Mes carnets australiens (VI) - Barty, ils en sont fous !

En dominant Maria Sharapova lors d’un duel au final très tendu, Ashleigh Barty, 22 ans, a rallié les quarts de finale. Une première pour elle en Grand Chelem. Et du jamais vu ici depuis dix ans pour une Australienne. Portait d’une originale.

<em> (EFE/EPA/JULIAN SMITH AUSTRALIA AND NEW ZEALAND OUT)</em>
(EFE/EPA/JULIAN SMITH AUSTRALIA AND NEW ZEALAND OUT)

Il est toujours amusant, lorsque vous vous trouvez en terre étrangère, de voir le pays en question s’enflammer pour ses champions. C’est spécialement le cas cette année en Australie avec l’accession aux quarts de finale d’Ashleigh Barty. Pensez donc, voilà dix ans et Jelena Dokic que le tennis australien n’avait pas placé l’une de ses représentantes en quarts de finale, une éternité pour ce pays où la passion du sport est totale. « C’est excitant, lâche-t-elle avec son accent typique, un débit mitraillette et un petit signe de la tête une fois sa phrase terminée. C’est pour vivre des moments comme ça que l’on travaille dur. »

Et comme en simple messieurs, côté australien, c’est le calme plat malgré quelques belles victoires dans les premiers tours, toute l’attention est reportée sur ce petit bout de femme de 1m66, native de Ipswich (Queensland), à 50km à l’Ouest de Brisbane.

A tel point que ce dimanche, le Premier ministre australien Scott Morrison était présent dans les tribunes de la Rod Laver Arena avant d’aller féliciter la gagnante en coulisses, une séquence filmée -il y a des caméras partout ici depuis plusieurs années- qui a commencé à faire le tour des réseaux sociaux, à l’image de celle, ce samedi, du vigile demandant son badge à Roger Federer.

Barty, donc. Difficile de passer à côté, si on aime le tennis. L’Australienne dispose d’un service très efficace, d’un coup droit très propre, et d’un slice de revers d’école, un coup devenu une rareté sur le circuit féminin. Et au filet, Barty n’est pas Australienne pour rien. Des qualités qui lui ont notamment permis de d’abord briller en double (elle a remporté neuf titres dont l’US Open l’an passé ) avant de s’affirmer plus encore en simple, comme elle le fait en ce moment.

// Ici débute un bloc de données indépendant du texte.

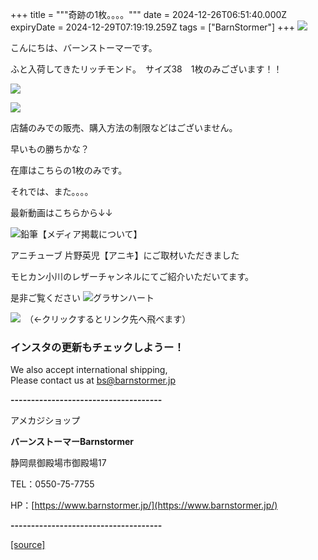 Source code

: +++
title = """奇跡の1枚。。。。"""
date = 2024-12-26T06:51:40.000Z
expiryDate = 2024-12-29T07:19:19.259Z
tags = ["BarnStormer"]
+++
[![](https://stat.ameba.jp/user_images/20231023/16/barnstormer-go/b2/03/p/o0420015015354743273.png)](https://ameblo.jp/barnstormer-go/entry-12825670498.html)

こんにちは、バーンストーマーです。

ふと入荷してきたリッチモンド。　サイズ38　1枚のみございます！！

[![](https://stat.ameba.jp/user_images/20241226/14/barnstormer-go/56/03/j/o0466070015525943485.jpg)](https://stat.ameba.jp/user_images/20241226/14/barnstormer-go/56/03/j/o0466070015525943485.jpg)

[![](https://stat.ameba.jp/user_images/20241226/14/barnstormer-go/82/eb/j/o0466070015525943486.jpg)](https://stat.ameba.jp/user_images/20241226/14/barnstormer-go/82/eb/j/o0466070015525943486.jpg)

店舗のみでの販売、購入方法の制限などはございません。

早いもの勝ちかな？

在庫はこちらの1枚のみです。

それでは、また。。。。

最新動画はこちらから↓↓

![鉛筆](https://stat100.ameba.jp/blog/ucs/img/char/char3/519.png)【メディア掲載について】

アニチューブ 片野英児【アニキ】にご取材いただきました

モヒカン小川のレザーチャンネルにてご紹介いただいてます。

是非ご覧ください ![グラサンハート](https://stat100.ameba.jp/blog/ucs/img/char/char3/148.png)

[![](https://stat.ameba.jp/user_images/20230412/16/barnstormer-go/6a/23/p/o0108010815269242493.png)](https://www.instagram.com/barnstormer_daily/)　（←クリックするとリンク先へ飛べます）

### インスタの更新もチェックしようー！

We also accept international shipping,  
Please contact us at bs@barnstormer.jp

**\-------------------------------------**

アメカジショップ

**バーンストーマーBarnstormer**

静岡県御殿場市御殿場17

TEL：0550-75-7755

HP：[https://www.barnstormer.jp/](https://www.barnstormer.jp/)

**\-------------------------------------**

[[source]](https://ameblo.jp/barnstormer-go/entry-12880057968.html)
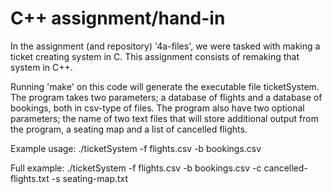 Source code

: # C++ assignment/hand-in

In the assignment (and repository) '4a-files', we were tasked with making a ticket creating system in C.
This assignment consists of remaking that system in C++.

Running 'make' on this code will generate the executable file ticketSystem.
The program takes two parameters; a database of flights and a database of bookings, both in csv-type of files.
The program also have two optional parameters; the name of two text files that will store additional output
from the program, a seating map and a list of cancelled flights.

Example usage: ./ticketSystem -f flights.csv -b bookings.csv

Full example: ./ticketSystem -f flights.csv -b bookings.csv -c cancelled-flights.txt -s seating-map.txt
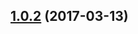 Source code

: <a name="1.0.2"></a>
## [1.0.2](https://github.com/tmcw/big-printer/compare/v1.0.1...v1.0.2) (2017-03-13)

Désormais 15e mondiale, après un succès dans le Masters bis en fin d’année passée et une finale à Sydney il y a une semaine, battue par Petra Kvitova qui sera sa prochaine adversaire ici, Barty est en train de tranquillement s’approcher du top ten. Surtout si l’aventure se poursuit ici.

Mais le plus intéressant, la concernant, est son parcours. Et notamment ces dix-huit mois d’arrêt après l’US Open 2014. Il est rarissime qu’un joueur ou une joueuse stoppe ainsi sa progression pour aller s’aérer. Il faut dire que Barty n’avait pas tardé à s’affirmer, remportant Wimbledon juniors, à 15 ans seulement, en 2011.

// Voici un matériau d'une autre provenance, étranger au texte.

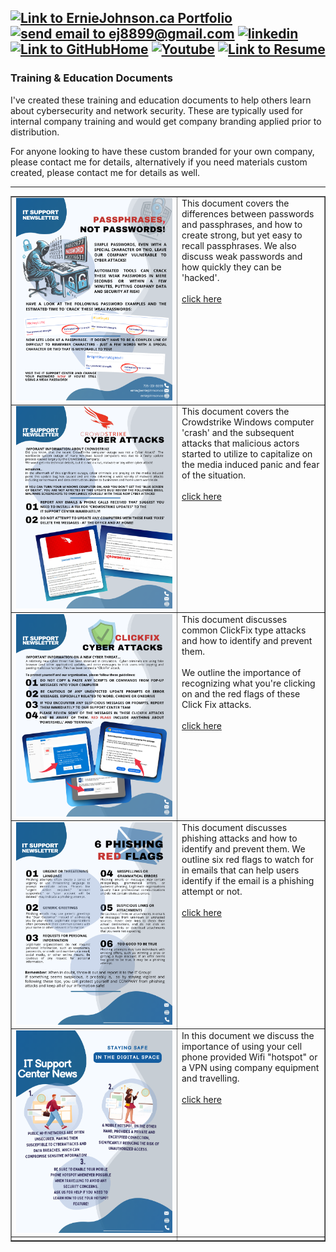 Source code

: <a href="https://erniejohnson.ca"><img alt="Link to ErnieJohnson.ca Portfolio" src="https://img.shields.io/badge/PORTFOLIO-8A2BE2?style=for-the-badge&logo=google%20home&logoColor=white"></a>
<a href="mailto:ej8899@gmail.com" target="_blank"><img src="https://img.shields.io/badge/Gmail-D14836?style=for-the-badge&logo=gmail&logoColor=white" alt="send email to ej8899@gmail.com" /></a>&nbsp;<a href="https://www.linkedin.com/in/ernie-johnson/" target="_blank"><img src="https://img.shields.io/badge/LinkedIn-0077B5?style=for-the-badge&logo=linkedin&logoColor=white" alt="linkedin" /></a>&nbsp;<a href="https://github.com/ej8899"><img alt="Link to GitHubHome" src="https://img.shields.io/badge/GitHub%20Home-008080?style=for-the-badge&logo=GitHub&logoColor=white"></a>&nbsp;<a href="https://www.youtube.com/@erniejohnsonca?sub_confirmation=1"><img alt="Youtube" title="Youtube" src="https://img.shields.io/badge/Youtube-red?style=for-the-badge&logo=youtube&logoColor=white"/></a>&nbsp;<a href="https://docs.google.com/document/d/1XCs8Z_gpaNc00l_rLoan0M1W8Td2Sg_DGThWnMTqOpc/edit?usp=sharing"><img alt="Link to Resume" src="https://img.shields.io/badge/RESUME-8A2BE2?style=for-the-badge&logo=Google%20Docs&logoColor=white"></a>
---
### Training & Education Documents

I've created these training and education documents to help others learn about cybersecurity and network security.  These are typically used for internal company training and would get company branding applied prior to distribution.

For anyone looking to have these custom branded for your own company, please contact me for details, alternatively if you need materials custom created, please contact me for details as well.

---

<table border=1>
<tr>
<td width="250">
<img src="./NOBRAND cybersecurity - PASSWORD V PASSPHRASES.png" alt="NOBRAND cybersecurity - PASSWORD V PASSPHRASES" width="250">
</td>
<td valign="top">
This document covers the differences between passwords and passphrases, and how to create strong, but yet easy to recall passphrases.  We also discuss weak passwords and how quickly they can be 'hacked'.
<br><br>
<a href="./NOBRAND cybersecurity - PASSWORD V PASSPHRASES.png" target=_new>click here</a>
</td>
</tr>

<tr>
<td width="250">
<img src="./cybersecurity - crowdstrike attack.png" alt="cybersecurity - crowdstrike attack" width="250">
</td>
<td valign="top">
This document covers the Crowdstrike Windows computer 'crash' and the subsequent attacks that malicious actors started to utilize to capitalize on the media induced panic and fear of the situation.
<br><br>
<a href="./cybersecurity - crowdstrike attack.png" target=_new>click here</a>
</td>
</tr>

<tr>
<td width="250">
<img src="./cybersecurity - clickfix attack.png" alt="cybersecurity - click fix attacks" width="250">
</td>
<td valign="top">
This document discusses common ClickFix type attacks and how to identify and prevent them.
<br><br>
We outline the importance of recognizing what you're clicking on and the red flags of these Click Fix attacks.
<br><br>
<a href="./cybersecurity - clickfix attack.png" target=_new>click here</a>
</td>
</tr>

<tr>
<td width="250">
<img src="./phishing.png" alt="phishing" width="250">
</td>
<td valign="top">
This document discusses phishing attacks and how to identify and prevent them.  We outline six red flags to watch for in emails that can help users identify if the email is a phishing attempt or not.
<br><br>
<a href="./phishing.png" target=_new>click here</a>
</td>
</tr>

<tr>
<td width="250">
<img src="./wifi security.png" alt="wifi security" width="250">
</td>
<td valign="top">
In this document we discuss the importance of using your cell phone provided Wifi "hotspot" or a VPN using company equipment and travelling.
<br><br>
<a href="./wifi security.png" target=_new>click here</a>
</td>
</tr>


<tr>
<td width="250">
</td>
<td valign="top">
</td>
</tr>

</table> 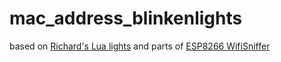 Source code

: # mac_address_blinkenlights
based on [Richard's Lua lights](https://github.com/jarkman/mac_address_blinkenlights/blob/master/mac_address_ropelights.lua) and parts of [ESP8266 WifiSniffer](https://github.com/kalanda/esp8266-sniffer)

Mais Ashleigh a du mal à voyager loin de chez elle, du mal à fendre l’armure pour aller vers les autres et se faire des amis. Les prémices de sa vie de pro lui pèsent et la dépression pointe. Malheureuse, elle pose donc les raquettes, rentre à la maison, et rejoint le Brisbane Heat, une équipe de cricket, sport pour lequel elle est également très douée, avec le golf.

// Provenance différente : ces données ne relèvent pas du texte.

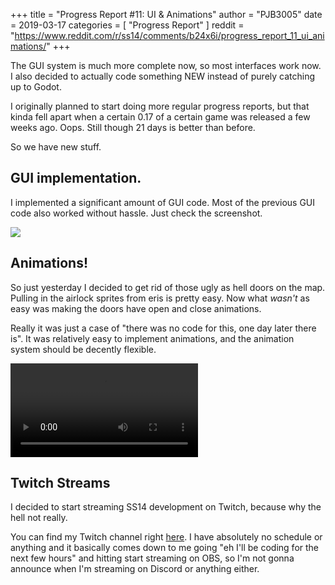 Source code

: +++
title = "Progress Report #11: UI & Animations"
author = "PJB3005"
date = 2019-03-17
categories = [
	"Progress Report"
]
reddit = "https://www.reddit.com/r/ss14/comments/b24x6i/progress_report_11_ui_animations/"
+++

The GUI system is much more complete now, so most interfaces work now.
I also decided to actually code something NEW instead of purely catching up to Godot.

<!--more-->

I originally planned to start doing more regular progress reports, but that kinda fell apart when a certain 0.17 of a certain game was released a few weeks ago. Oops. Still though 21 days is better than before.

So we have new stuff.

## GUI implementation.

I implemented a significant amount of GUI code. Most of the previous GUI code also worked without hassle. Just check the screenshot.

![](/images/post/pr_11/screenshot.png)

## Animations!

So just yesterday I decided to get rid of those ugly as hell doors on the map. Pulling in the airlock sprites from eris is pretty easy. Now what *wasn't* as easy was making the doors have open and close animations.

Really it was just a case of "there was no code for this, one day later there is". It was relatively easy to implement animations, and the animation system should be decently flexible.

<video src="/video/19_03_17-door-animations.mp4" controls></video>

## Twitch Streams

I decided to start streaming SS14 development on Twitch, because why the hell not really.

You can find my Twitch channel right [here](https://www.twitch.tv/pjb3005). I have absolutely no schedule or anything and it basically comes down to me going "eh I'll be coding for the next few hours" and hitting start streaming on OBS, so I'm not gonna announce when I'm streaming on Discord or anything either.
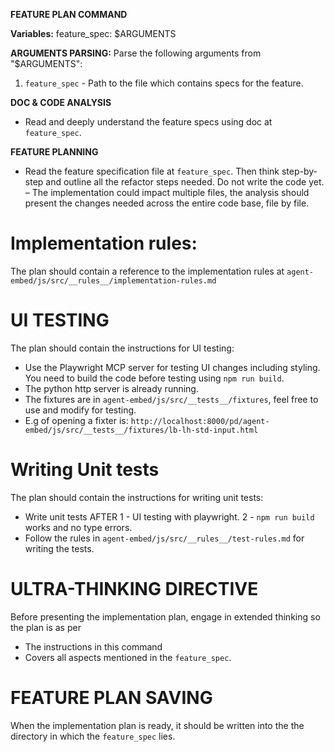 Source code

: **FEATURE PLAN COMMAND**

**Variables:**
feature_spec: $ARGUMENTS

**ARGUMENTS PARSING:**
Parse the following arguments from "$ARGUMENTS":
1. `feature_spec` - Path to the file which contains specs for the feature.

**DOC & CODE ANALYSIS**
- Read and deeply understand the feature specs using doc at `feature_spec`.

**FEATURE PLANNING**
- Read the feature specification file at `feature_spec`. Then think step-by-step and outline all the refactor steps needed. Do not write the code yet. 
– The implementation could impact multiple files, the analysis should present the changes needed across the entire code base, file by file.

# Implementation rules:
The plan should contain a reference to the implementation rules at `agent-embed/js/src/__rules__/implementation-rules.md`

# UI TESTING
The plan should contain the instructions for UI testing:
- Use the Playwright MCP server for testing UI changes including styling. You need to build the code before testing using `npm run build`.
- The python http server is already running.
- The fixtures are in `agent-embed/js/src/__tests__/fixtures`, feel free to use and modify for testing.
- E.g of opening a fixter is: `http://localhost:8000/pd/agent-embed/js/src/__tests__/fixtures/lb-lh-std-input.html`

# Writing Unit tests
The plan should contain the instructions for writing unit tests:
- Write unit tests AFTER 1 - UI testing with playwright. 2 - `npm run build` works and no type errors.
- Follow the rules in `agent-embed/js/src/__rules__/test-rules.md` for writing the tests.

# ULTRA-THINKING DIRECTIVE
Before presenting the implementation plan, engage in extended thinking so the plan is as per 
 - The instructions in this command 
 - Covers all aspects mentioned in the `feature_spec`.

# FEATURE PLAN SAVING
When the implementation plan is ready, it should be written into the the directory in which the `feature_spec` lies. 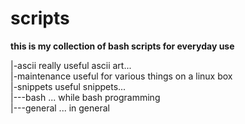 # scripts
 **this is my collection of bash scripts for everyday use**  

<div>
   |-ascii					really useful ascii art...<br>
   |-maintenance		useful for various things on a linux box<br>
   |-snippets				useful snippets...<br>
   |---bash					... while bash programming<br>
   |---general			... in general<br>
</div>
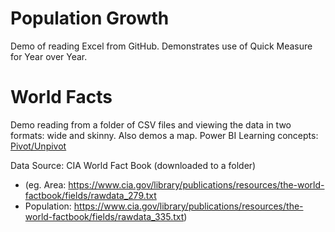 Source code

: # Population Growth
Demo of reading Excel from GitHub. Demonstrates use of Quick Measure for Year over Year.

# World Facts
Demo reading from a folder of CSV files and viewing the data in two formats: wide and skinny. Also demos a map.
Power BI Learning concepts: [Pivot/Unpivot](https://radacad.com/pivot-and-unpivot-with-power-bi)

Data Source: CIA World Fact Book (downloaded to a folder)

- (eg. Area: https://www.cia.gov/library/publications/resources/the-world-factbook/fields/rawdata_279.txt
- Population: https://www.cia.gov/library/publications/resources/the-world-factbook/fields/rawdata_335.txt)

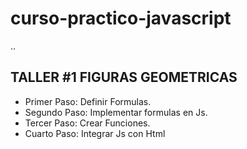 # curso-practico-javascript

..

## TALLER #1 FIGURAS GEOMETRICAS

- Primer Paso: Definir Formulas.
- Segundo Paso: Implementar formulas en Js.
- Tercer Paso: Crear Funciones.
- Cuarto Paso: Integrar Js con Html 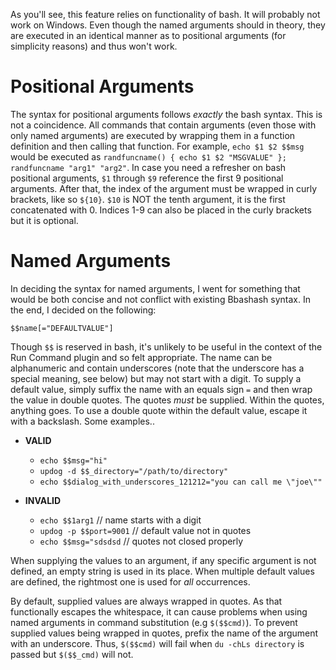 As you'll see, this feature relies on functionality of bash. It will probably not work on Windows. Even though the named arguments should in theory, they are executed in an identical manner as to positional arguments (for simplicity reasons) and thus won't work.

# Positional Arguments
The syntax for positional arguments follows *exactly* the bash syntax. This is not a coincidence. All commands that contain arguments (even those with only named arguments) are executed by wrapping them in a function definition and then calling that function. For example, `echo $1 $2 $$msg` would be executed as `randfuncname() { echo $1 $2 "MSGVALUE" }; randfuncname "arg1" "arg2"`. In case you need a refresher on bash positional arguments, `$1` through `$9` reference the first 9 positional arguments. After that, the index of the argument must be wrapped in curly brackets, like so `${10}`. `$10` is NOT the tenth argument, it is the first concatenated with 0. Indices 1-9 can also be placed in the curly brackets but it is optional.


# Named Arguments
In deciding the syntax for named arguments, I went for something that would be both concise and not conflict with existing Bbashash syntax. In the end, I decided on the following:

`$$name[="DEFAULTVALUE"]`

Though `$$` is reserved in bash, it's unlikely to be useful in the context of the Run Command plugin and so felt appropriate. The name can be alphanumeric and contain underscores (note that the underscore has a special meaning, see below) but may not start with a digit. To supply a default value, simply suffix the name with an equals sign `=` and then wrap the value in double quotes. The quotes *must* be supplied. Within the quotes, anything goes. To use a double quote within the default value, escape it with a backslash. Some examples..

- **VALID**
  * `echo $$msg="hi"`
  * `updog -d $$_directory="/path/to/directory"`  
  * `echo $$dialog_with_underscores_121212="you can call me \"joe\""`

- **INVALID**
  * `echo $$1arg1`  // name starts with a digit
  * `updog -p $$port=9001` // default value not in quotes
  * `echo $$msg="sdsdsd` // quotes not closed properly


When supplying the values to an argument, if any specific argument is not defined, an empty string is used in its place. When multiple default values are defined, the rightmost one is used for *all* occurrences.

By default, supplied values are always wrapped in quotes. As that functionally escapes the whitespace, it can cause problems when using named arguments in command substitution (e.g `$($$cmd)`). To prevent supplied values being wrapped in quotes, prefix the name of the argument with an underscore. Thus, `$($$cmd)` will fail when `du -chLs directory` is passed but `$($$_cmd)` will not.
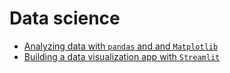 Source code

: # Data science

* [Analyzing data with `pandas` and and `Matplotlib`](plotting_with_matplotlib.md)
* [Building a data visualization app with `Streamlit`](streamlit.md)
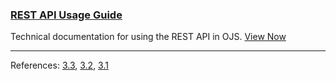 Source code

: 
### [REST API Usage Guide](/dev/api)

Technical documentation for using the REST API in OJS. [View Now](/dev/api)

---

References: [3.3](/dev/api/ojs/3.3), [3.2](/dev/api/ojs/3.2), [3.1](/dev/api/ojs/3.1)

Elle évolue ainsi à un niveau semi-pro avant que le tennis ne lui manque, au bout d’un an et demi donc. Elle se sent alors prête à de nouveau parcourir le monde et à affronter le circuit. « J’avais vraiment besoin de ce temps pour moi. J’ai le sentiment que je suis revenue en étant devenue une meilleure personne, sur comme en dehors du court, et une meilleure joueuse. Ces 18 mois off, c’était vital, » raconte-t-elle.

Barty, malgré son jeune âge, est aussi une jeune femme engagée. Et dans un domaine très sensible ici en Australie : les Aborigènes. Son père, fonctionnaire, est lui même aborigène, de la communauté des Ngarigo et Ash, son surnom, est devenue l’ambassadrice de Tennis Australia afin de découvrir de jeunes talents parmi le peuple aborigène. Quand on l’interroge sur le sujet, elle n’en fait pas des tonnes. « J’essaie simplement de monter le bon exemple et d’être un modèle par mes actions » ajoute-t-elle. On peut devenir une icône et rester simple.